Mourinho was irked by Solskjaer’s post-match claim that Tottenham’s Heung-min Son, who opened the scoring in controversial circumstances, tried to “con” United and “wouldn’t get any food” if he was his son.
The South Korean’s 40th-minute strike came moments after Edinson Cavani had a goal ruled out by referee Chris Kavanagh, in consultation with the VAR, for a Scott McTominay foul on Son, who went down after being caught by the midfielder’s flailing hand.
Speaking to television cameras post-match, Solskjaer said: “We shouldn’t be conned. If my son stayed down for three minutes and needed 10 mates to help him up, he wouldn’t get any food.”
In a classic diversionary rant after a defeat which left Spurs six points from fourth place, Mourinho hit out at reporters for failing to ask about his opposite number’s comment in his post-match Zoom press conference.
“Let me tell you something, I’m very, very surprised that after the comments that Ole made on Sonny, you don’t ask me about it,” Mourinho responded to the final question of the briefing about Son’s role in Cavani’s disallowed goal.
“Because – and I told Ole already this because I met him just a few minutes ago – if it’s me, telling that player A, B or C from another club, was my son [and] I wouldn’t give him dinner tonight, what would be the reaction of that?
“It’s very very sad. I think it’s really sad that you don’t ask me about that.
“It’s sad you don’t have the moral honestly to treat me the same way as you treat others. In relation to that, I just want to say that Sonny is very lucky that his father is a better person than Ole.
“I am a father. I think as a father you have always to feed your kids. Doesn’t matter what they do. If you have to steal to feed your kids, you steal. I'm very very disappointed.
“As we say in Portugal, bread is bread and cheese and is cheese. I told Ole already what I think about his comments and I’m very disappointed that in five, six, seven questions you ignore the dimensions of that comment.”
Mourinho’s comments are unlikely to fully distract from a familiar Spurs performance, as they made it 18 dropped points from winning positions this season.
Goals from Fred, Cavani and substitute Mason Greenwood sealed a deserved second-half comeback for United and leaves Mourinho’s Spurs future looking bleak.
Asked if Spurs were a soft touch, in response to comments made by Sky Sports pundit Roy Keane before the match, Mourinho claimed he was unable to share his true thoughts and refused to contradict the former United midfielder.
“The pundits can say what they want.
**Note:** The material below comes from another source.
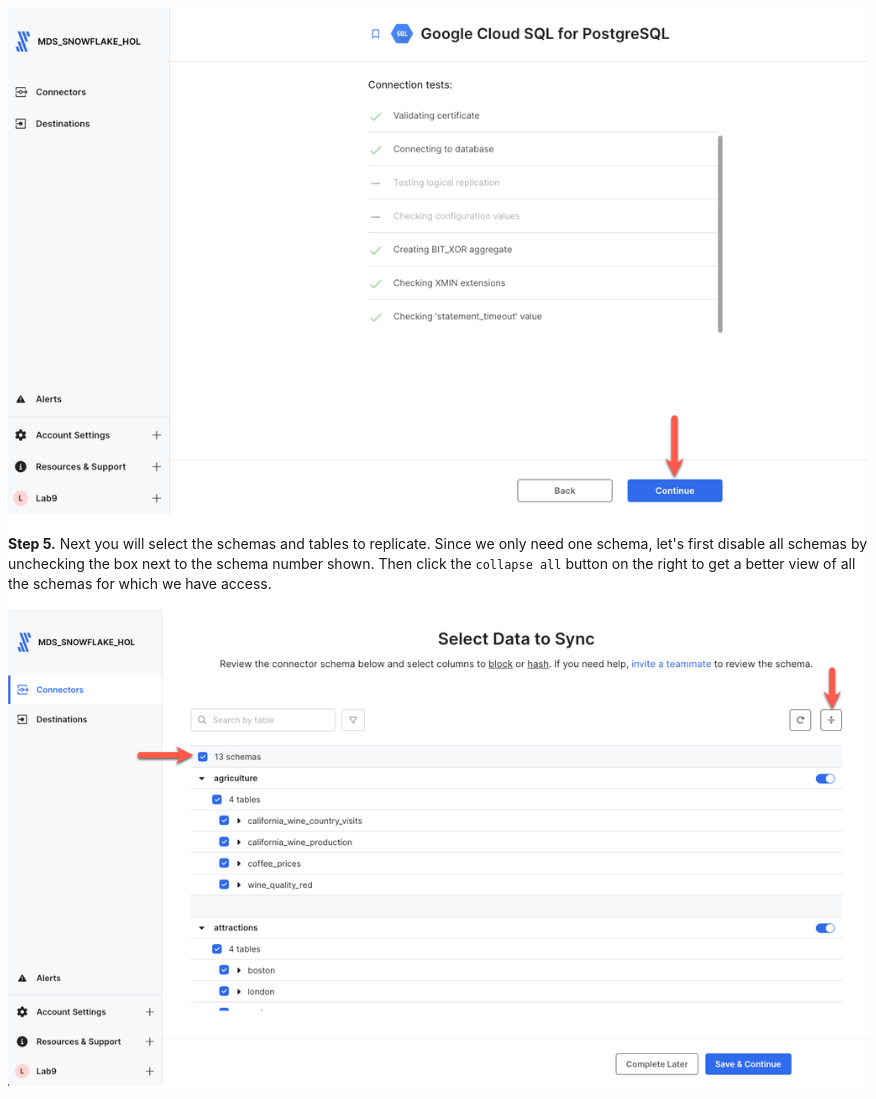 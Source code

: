 ![Fivetran Connector 6](assets/fivetran/f_0053.png)

**Step 5.** Next you will select the schemas and tables to replicate.  Since we only need one schema, let's first disable all schemas by unchecking the box next to the schema number shown.  Then click the `collapse all` button on the right to get a better view of all the schemas for which we have access.

![Fivetran Connector 7](assets/fivetran/f_0060.png)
Many times of course, they’re right. Sometimes wrong. That’s the nature of the job,” he said.
“I can’t say what I think. You [the media] know that. You know that.
“You sometimes want to bring me to deep questions, to deep analysis, but then when I go, I realise that I cannot go. So this is the kind of debate for pundits, journalists to have. Is much more difficult for me to go into that.
“I would say: that one thing is opinions, another thing is facts. Opinions can be discussed, but facts, they cannot be discussed. If you go to certain numbers, to certain stats, you arrive to conclusions, facts, and then of course pundits, people with experience, with vision, with knowledge, they can have the opinions they want.
“Many, many times I would agree, other times I would disagree, but I don’t want to go into that debate.”